POSSIBLE FUTURE CHANGES OF COORDINATED UNIVERAL TIME (UTC)

Geneva, 1 September 2006 – Working Party 7A (WP 7A) of Study Group 7 (SG 7) of the Radiocommunication Sector (ITU-R) of the International Telecommunication Union (ITU) has finished its regular meeting where its participants discussed, inter alia, the technical background for a possible future change to Coordinated Universal Time (UTC).

A leap second is the method currently in use to reconcile the difference between two rather different time-measuring systems. One is astronomical time, known as UT1; the other is International Atomic Time known as TAI.

The astronomical time (UT1), also popularly, but erroneously, known as Greenwich Mean Time, is based upon the definition of a second that is “one-86,400th of an Earth Day”. This time measurement varies with the rotation of the Earth. In the long-term, on the order of one hundred years, the rotation of the Earth is slowing down, but in the short-term, say five to ten years, the rotation sometimes speeds up and sometimes slows down. UT1 is maintained by the International Earth Rotation and Reference Systems Service (IERS) and it is this body that decides when leap second adjustment should be applied.

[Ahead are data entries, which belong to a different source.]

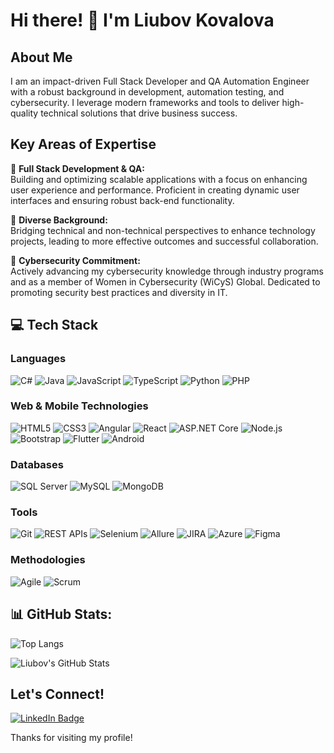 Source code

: # Hi there! 👋 I'm Liubov Kovalova

## About Me

I am an impact-driven Full Stack Developer and QA Automation Engineer with a robust background in development, automation testing, and cybersecurity. I leverage modern frameworks and tools to deliver high-quality technical solutions that drive business success.

## Key Areas of Expertise

💎 **Full Stack Development & QA:**  
Building and optimizing scalable applications with a focus on enhancing user experience and performance. Proficient in creating dynamic user interfaces and ensuring robust back-end functionality.

💎 **Diverse Background:**  
Bridging technical and non-technical perspectives to enhance technology projects, leading to more effective outcomes and successful collaboration.

💎 **Cybersecurity Commitment:**  
Actively advancing my cybersecurity knowledge through industry programs and as a member of Women in Cybersecurity (WiCyS) Global. Dedicated to promoting security best practices and diversity in IT.

## 💻 Tech Stack

### Languages
![C#](https://img.shields.io/badge/C%23-239120?style=for-the-badge&logo=csharp&logoColor=white)
![Java](https://img.shields.io/badge/Java-007396?style=for-the-badge&logo=java&logoColor=white)
![JavaScript](https://img.shields.io/badge/JavaScript-F7DF1E?style=for-the-badge&logo=javascript&logoColor=black)
![TypeScript](https://img.shields.io/badge/TypeScript-007ACC?style=for-the-badge&logo=typescript&logoColor=white)
![Python](https://img.shields.io/badge/Python-3776AB?style=for-the-badge&logo=python&logoColor=white)
![PHP](https://img.shields.io/badge/PHP-777BB4?style=for-the-badge&logo=php&logoColor=white)

### Web & Mobile Technologies
![HTML5](https://img.shields.io/badge/HTML5-E34F26?style=for-the-badge&logo=html5&logoColor=white)
![CSS3](https://img.shields.io/badge/CSS3-1572B6?style=for-the-badge&logo=css3&logoColor=white)
![Angular](https://img.shields.io/badge/Angular-DD0031?style=for-the-badge&logo=angular&logoColor=white)
![React](https://img.shields.io/badge/React-61DAFB?style=for-the-badge&logo=react&logoColor=black)
![ASP.NET Core](https://img.shields.io/badge/ASP.NET_Core-512BD4?style=for-the-badge&logo=aspnetcore&logoColor=white)
![Node.js](https://img.shields.io/badge/Node.js-43853D?style=for-the-badge&logo=node.js&logoColor=white)
![Bootstrap](https://img.shields.io/badge/Bootstrap-7952B3?style=for-the-badge&logo=bootstrap&logoColor=white)
![Flutter](https://img.shields.io/badge/Flutter-02569B?style=for-the-badge&logo=flutter&logoColor=white)
![Android](https://img.shields.io/badge/Android-3DDC84?style=for-the-badge&logo=android&logoColor=white)

### Databases
![SQL Server](https://img.shields.io/badge/SQL_Server-CC2927?style=for-the-badge&logo=microsoftsqlserver&logoColor=white)
![MySQL](https://img.shields.io/badge/MySQL-0052CC?style=for-the-badge&logo=mysql&logoColor=white)
![MongoDB](https://img.shields.io/badge/MongoDB-47A248?style=for-the-badge&logo=mongodb&logoColor=white)

### Tools
![Git](https://img.shields.io/badge/Git-F05032?style=for-the-badge&logo=git&logoColor=white)
![REST APIs](https://img.shields.io/badge/REST_APIs-5C4B7E?style=for-the-badge&logo=api&logoColor=white)
![Selenium](https://img.shields.io/badge/Selenium-43B02A?style=for-the-badge&logo=selenium&logoColor=white)
![Allure](https://img.shields.io/badge/Allure-47A248?style=for-the-badge&logoColor=white)
![JIRA](https://img.shields.io/badge/JIRA-0052CC?style=for-the-badge&logo=jira&logoColor=white)
![Azure](https://img.shields.io/badge/Azure-0089D6?style=for-the-badge&logo=microsoftazure&logoColor=white)
![Figma](https://img.shields.io/badge/Figma-F24E1E?style=for-the-badge&logo=figma&logoColor=white)

### Methodologies
![Agile](https://img.shields.io/badge/Agile-007ACC?style=for-the-badge&logo=agile&logoColor=white)
![Scrum](https://img.shields.io/badge/Scrum-FF9800?style=for-the-badge&logo=scrum&logoColor=white)


## 📊 GitHub Stats:

![Top Langs](https://github-readme-stats.vercel.app/api/top-langs/?username=LKovalova&layout=compact&langs_count=6&theme=radical)

![Liubov's GitHub Stats](https://github-readme-stats.vercel.app/api?username=LKovalova&show_icons=true&theme=radical)


## Let's Connect!
<a href="[https://www.linkedin.com/in/liubovkovalova](https://www.linkedin.com/in/liubov-kovalova/)" target="_blank" rel="noopener noreferrer">
    <img src="https://img.shields.io/badge/LinkedIn-0077B5?style=for-the-badge&logo=linkedin&logoColor=white" alt="LinkedIn Badge"/>
</a>



Thanks for visiting my profile!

International Atomic Time (TAI) is based upon the definition of the second in the international system of units (SI) that is “9,192,631,770 periods of the radiation corresponding to the transition between the two hyperfine levels of the ground state of the Caesium 133 atom”. It is derived from more than 300 atomic clocks operated in some 50 time standards laboratories around the world. The time from these standard clocks is submitted to the Bureau International des Poids et Mesures (BIPM) on a regular basis and averaged, taking into account the effects of relativity. This time standard does not vary due to the effects noted for astronomical time and is maintained with a precision guaranteeing about one second of uncertainty of calculated time in over a million years.

Since 1971, UTC is derived from TAI by adding leap seconds. At that time celestial navigation users required access to a rotational time scale with an uncertainty of less than one second. The divergence of UTC from UT1, astronomical time, is then limited to no more than 0.9 second. The latest leap second adjustment took place immediately prior to 01 January 2006 00:00:00 h UTC. Changes proposed to this methodology that are currently under consideration in WP 7A are to apply no further leap seconds to UTC to provide continuity to the time scale. If accepted this would cause UTC to gradually diverge from UT1 substantively more than 0.9 second, however, the value of the difference would be readily available. A suggested change would allow the two times (astronomical and atomic) to diverge by up to one hour (an event predicted to occur only once in several hundred years).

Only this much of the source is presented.